A similar analysis of Treasury holdings by U.S. Households shows the year-end 2005 level of $563.4 billion was down by $1.9 billion, but the flows showed an annual decline of $98.8 billion, a direct offset to the "Rest of World" discrepancy.

The FRB was helpful in explaining the matter. There is no error in the reporting, but rather some issues with the underlying source data, which in this case are provided by the Bureau of Economic Analysis (BEA), which also publishes the heavily politicized GDP report. Separate data are used for tracking flows and levels, and they do not agree. When the flows are balanced out, all unresolved differences fall into the "Households" account, which is not surveyed separately. As to which numbers best reflect foreign purchases of U.S. Treasuries, the Fed indicated the flows probably were better, while the levels were better in indicating the total amount held by foreign interests.

Accordingly, the two following graphs show alternate realities as reported by the FRB. In the first graph, foreign buying of U.S. Treasuries accounted for 69% of net Treasury issuance in 2003, 96% in 2004, and 93% in 2005 and then dropped back to 77% in 2006. A slowing in foreign purchases of U.S. Treasuries is evident in the "preferred" flow-based numbers. Of course, foreign purchases rose from 62% of net Treasury issuance in 2005, to 77% in 2006 using the difference-in-level approach. The current identical readings for 2006 will disappear when the BEA revises its base data later in the year.

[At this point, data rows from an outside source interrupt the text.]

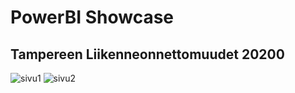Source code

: # PowerBI Showcase
## Tampereen Liikenneonnettomuudet 20200
![sivu1](Tampere1.png)
![sivu2](Tampere2.png)

<br/>
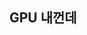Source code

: ## GPU 내껀데 
<!-- 딥러닝 학습 자동화를 통한 GPU 가동률 극대화 -->

<!-- [콜린](https://github.com/2SOOY), [동동](https://github.com/bigsaigon333), [코기](https://github.com/ecsimsw), [배럴](https://github.com/knae11), [마갸](https://github.com/MyaGya), [에드](https://github.com/sjpark-dev), [완태](https://github.com/wannte)  -->
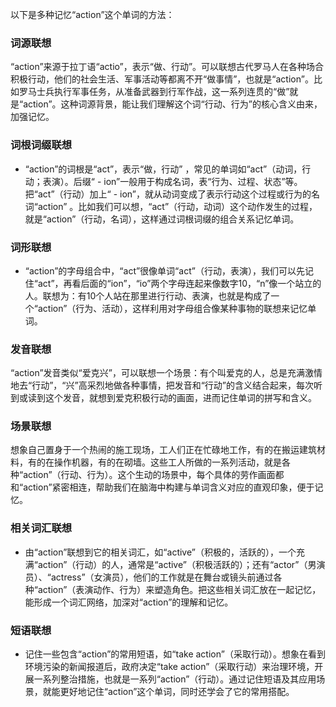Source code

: 以下是多种记忆“action”这个单词的方法：

### 词源联想
“action”来源于拉丁语“actio”，表示“做、行动”。可以联想古代罗马人在各种场合积极行动，他们的社会生活、军事活动等都离不开“做事情”，也就是“action”。比如罗马士兵执行军事任务，从准备武器到行军作战，这一系列连贯的“做”就是“action”。这种词源背景，能让我们理解这个词“行动、行为”的核心含义由来，加强记忆。

### 词根词缀联想
 - “action”的词根是“act”，表示“做，行动” ，常见的单词如“act”（动词，行动；表演）。后缀“ - ion”一般用于构成名词，表“行为、过程、状态”等。把“act”（行动）加上“ - ion”，就从动词变成了表示行动这个过程或行为的名词“action” 。比如我们可以想，“act”（行动，动词）这个动作发生的过程，就是“action”（行动，名词），这样通过词根词缀的组合关系记忆单词。

### 词形联想
 - “action”的字母组合中，“act”很像单词“act”（行动，表演），我们可以先记住“act”，再看后面的“ion”，“io”两个字母连起来像数字10，“n”像一个站立的人。联想为：有10个人站在那里进行行动、表演，也就是构成了一个“action”（行为、活动），这样利用对字母组合像某种事物的联想来记忆单词。

### 发音联想
“action”发音类似“爱克兴”，可以联想一个场景：有个叫爱克的人，总是充满激情地去“行动”，“兴”高采烈地做各种事情，把发音和“行动”的含义结合起来，每次听到或读到这个发音，就想到爱克积极行动的画面，进而记住单词的拼写和含义。

### 场景联想
想象自己置身于一个热闹的施工现场，工人们正在忙碌地工作，有的在搬运建筑材料，有的在操作机器，有的在砌墙。这些工人所做的一系列活动，就是各种“action”（行动、行为）。这个生动的场景中，每个具体的劳作画面都和“action”紧密相连，帮助我们在脑海中构建与单词含义对应的直观印象，便于记忆。

### 相关词汇联想
 - 由“action”联想到它的相关词汇，如“active”（积极的，活跃的），一个充满“action”（行动）的人，通常是“active”（积极活跃的）；还有“actor”（男演员）、“actress”（女演员），他们的工作就是在舞台或镜头前通过各种“action”（表演动作、行为）来塑造角色。把这些相关词汇放在一起记忆，能形成一个词汇网络，加深对“action”的理解和记忆。

### 短语联想
 - 记住一些包含“action”的常用短语，如“take action”（采取行动）。想象在看到环境污染的新闻报道后，政府决定“take action”（采取行动）来治理环境，开展一系列整治措施，也就是一系列“action”（行动）。通过记住短语及其应用场景，就能更好地记住“action”这个单词，同时还学会了它的常用搭配。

The latest quarterly data are not any more meaningful than the annual tallies. Fourth-quarter 2006 flows, which are seasonally adjusted at an annualized rate, show the Rest of World net acquisition of Treasuries at $279.9 billion or 177.5% of net issuance of $157.7 billion. On the change-in-level basis, where the numbers are not seasonally adjusted, the Rest of World net acquisition of Treasuries was $70.0 billion ($280 billion annualized) or 119.7% of net issuance of $58.5 billion ($234 billion annualized).

 

Of course, if annual foreign debt holdings really increased by the amounts indicated in the flow-based numbers, then the level data should be higher. The second graph shows the difference starting just with the level reported for year-end 2002. The lower line, which represents reported level, would be the "preferred" Fed approach. The upper line shows the levels implied by adding on the annual flows.

These problems, exacerbated with major discrepancies of a similar nature in other accounts, suggest the FOF numbers have limited meaning and usefulness. Accordingly, we will not provide regular quarterly analyses of the data, except to highlight unusual issues in government reporting or to use a very rough and broad estimate of key numbers.

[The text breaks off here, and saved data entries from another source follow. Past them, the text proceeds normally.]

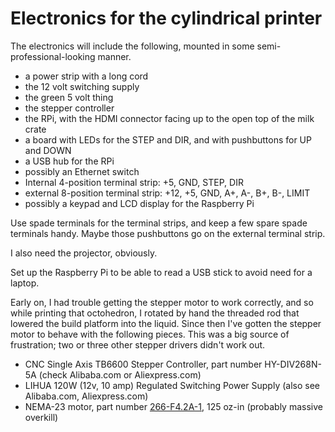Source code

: Electronics for the cylindrical printer
==

The electronics will include the following, mounted in some semi-professional-looking manner.

* a power strip with a long cord
* the 12 volt switching supply
* the green 5 volt thing
* the stepper controller
* the RPi, with the HDMI connector facing up to the open top of the milk crate
* a board with LEDs for the STEP and DIR, and with pushbuttons for UP and DOWN
* a USB hub for the RPi
* possibly an Ethernet switch
* Internal 4-position terminal strip: +5, GND, STEP, DIR
* external 8-position terminal strip: +12, +5, GND, A+, A-, B+, B-, LIMIT
* possibly a keypad and LCD display for the Raspberry Pi

Use spade terminals for the terminal strips, and keep a few spare spade terminals handy.
Maybe those pushbuttons go on the external terminal strip.

I also need the projector, obviously.

Set up the Raspberry Pi to be able to read a USB stick to avoid need for a laptop.

Early on, I had trouble getting the stepper motor to work correctly, and so while printing that octohedron, I
rotated by hand the threaded rod that lowered the build platform into the liquid. Since then I've gotten the
stepper motor to behave with the following pieces. This was a big source of frustration; two or three other
stepper drivers didn't work out.

* CNC Single Axis TB6600 Stepper Controller, part number HY-DIV268N-5A (check Alibaba.com or Aliexpress.com)
* LIHUA 120W (12v, 10 amp) Regulated Switching Power Supply (also see Alibaba.com, Aliexpress.com)
* NEMA-23 motor, part number
  [266-F4.2A-1](http://www.hubbardcnc.com/index.php?main_page=product_info&products_id=362),
  125 oz-in (probably massive overkill)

No Big Deal?! A subscriber brought my attention to a March 26th Reuters story on Fed Chairman Ben Bernanke’s comments on how China’s accumulation of U.S. debt is not a problem. From a letter to Sen. Richard Shelby of Alabama:

(1) "Because foreign holdings of U.S. Treasury securities represent only a small part of total U.S. credit market debt outstanding, U.S. credit markets should be able to absorb without great difficulty any shift of foreign allocations …"

(2) "And even if such a shift were to put undesired upward pressure on U.S. interest rates, the Federal Reserve has the capacity to operate in domestic money markets to maintain interest rates at a level consistent with our economic goals …"

As to point (1), any foreign holdings of U.S. credit market instruments thrown into the U.S. market are on the margin, and represent two full years of regular credit-market borrowing, to the extent the FOF numbers can be believed. Foreign holdings also are not insignificant in the Treasuries’ market. Rest of World holdings of U.S. Treasuries likely are somewhere between 44% and 55% of the total, depending on the numbers used, and Communist China purportedly holds somewhere close to half the total of those foreign holdings.

As to point (2), this where the Federal Reserve accelerates monetizing the federal debt and initiating the early phases of the hyperinflation.